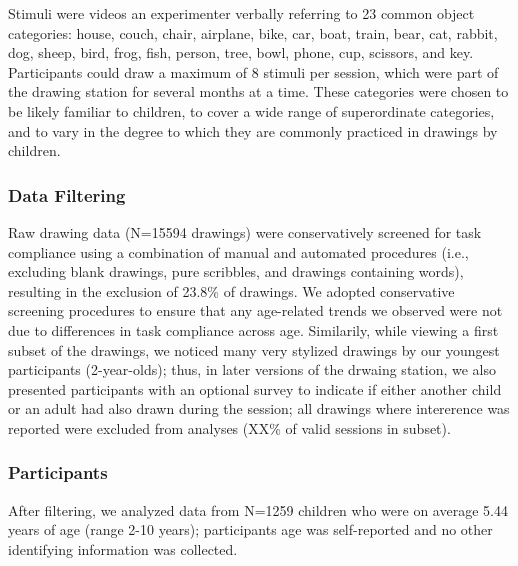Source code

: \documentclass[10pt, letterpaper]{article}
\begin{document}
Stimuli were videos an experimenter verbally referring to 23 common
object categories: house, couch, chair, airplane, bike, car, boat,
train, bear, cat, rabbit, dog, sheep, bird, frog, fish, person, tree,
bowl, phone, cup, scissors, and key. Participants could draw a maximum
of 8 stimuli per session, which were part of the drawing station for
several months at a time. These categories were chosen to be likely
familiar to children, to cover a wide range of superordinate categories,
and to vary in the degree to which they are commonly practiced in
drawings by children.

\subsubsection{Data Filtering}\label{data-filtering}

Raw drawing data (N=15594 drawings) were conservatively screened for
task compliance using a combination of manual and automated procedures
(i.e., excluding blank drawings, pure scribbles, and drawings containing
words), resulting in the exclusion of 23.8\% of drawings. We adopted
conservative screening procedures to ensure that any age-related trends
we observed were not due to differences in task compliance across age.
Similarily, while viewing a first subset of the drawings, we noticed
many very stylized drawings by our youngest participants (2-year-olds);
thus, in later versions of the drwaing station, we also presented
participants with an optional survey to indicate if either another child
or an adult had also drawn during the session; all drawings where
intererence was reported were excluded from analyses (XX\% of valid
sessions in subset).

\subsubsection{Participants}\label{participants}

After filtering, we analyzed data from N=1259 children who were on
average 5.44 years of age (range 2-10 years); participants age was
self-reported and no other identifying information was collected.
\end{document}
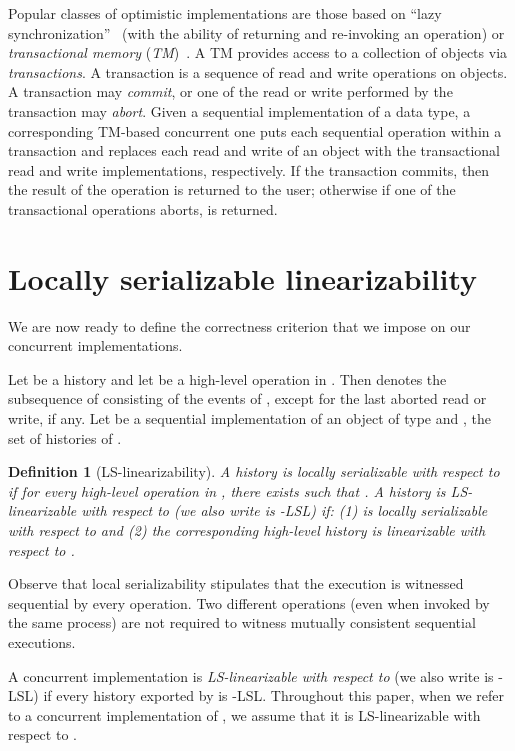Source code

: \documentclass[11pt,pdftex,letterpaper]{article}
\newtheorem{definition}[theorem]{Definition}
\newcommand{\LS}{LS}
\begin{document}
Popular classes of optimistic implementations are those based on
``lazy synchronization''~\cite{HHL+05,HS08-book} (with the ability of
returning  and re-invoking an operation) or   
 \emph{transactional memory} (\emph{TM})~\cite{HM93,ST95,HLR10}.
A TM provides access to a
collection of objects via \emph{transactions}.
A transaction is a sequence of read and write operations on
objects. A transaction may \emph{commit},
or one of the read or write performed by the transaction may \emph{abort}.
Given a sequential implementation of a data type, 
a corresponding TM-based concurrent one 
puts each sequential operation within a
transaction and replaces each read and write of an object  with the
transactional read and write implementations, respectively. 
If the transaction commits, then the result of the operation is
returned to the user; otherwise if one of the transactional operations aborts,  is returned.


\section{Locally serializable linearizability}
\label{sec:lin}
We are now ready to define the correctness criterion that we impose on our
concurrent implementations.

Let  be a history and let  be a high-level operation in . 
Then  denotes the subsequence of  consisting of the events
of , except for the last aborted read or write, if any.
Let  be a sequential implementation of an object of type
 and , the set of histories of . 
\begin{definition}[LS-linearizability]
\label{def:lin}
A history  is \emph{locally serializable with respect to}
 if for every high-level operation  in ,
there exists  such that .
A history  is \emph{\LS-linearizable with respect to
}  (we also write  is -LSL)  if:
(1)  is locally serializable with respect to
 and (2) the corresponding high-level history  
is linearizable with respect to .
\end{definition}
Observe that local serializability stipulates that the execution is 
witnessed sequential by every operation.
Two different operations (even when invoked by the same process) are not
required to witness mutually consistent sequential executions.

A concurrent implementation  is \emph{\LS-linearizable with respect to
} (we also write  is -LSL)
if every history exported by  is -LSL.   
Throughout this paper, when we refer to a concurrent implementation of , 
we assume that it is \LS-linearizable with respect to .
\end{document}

Task to complete
All lines from the one with "and , the set of histories of ." through the end of the records need to be copied exactly, and no other lines.

Answer box
 and , the set of histories of . 
\begin{definition}[LS-linearizability]
\label{def:lin}
A history  is \emph{locally serializable with respect to}
 if for every high-level operation  in ,
there exists  such that .
A history  is \emph{\LS-linearizable with respect to
}  (we also write  is -LSL)  if:
(1)  is locally serializable with respect to
 and (2) the corresponding high-level history  
is linearizable with respect to .
\end{definition}
Observe that local serializability stipulates that the execution is 
witnessed sequential by every operation.
Two different operations (even when invoked by the same process) are not
required to witness mutually consistent sequential executions.

A concurrent implementation  is \emph{\LS-linearizable with respect to
} (we also write  is -LSL)
if every history exported by  is -LSL.   
Throughout this paper, when we refer to a concurrent implementation of , 
we assume that it is \LS-linearizable with respect to .
\end{document}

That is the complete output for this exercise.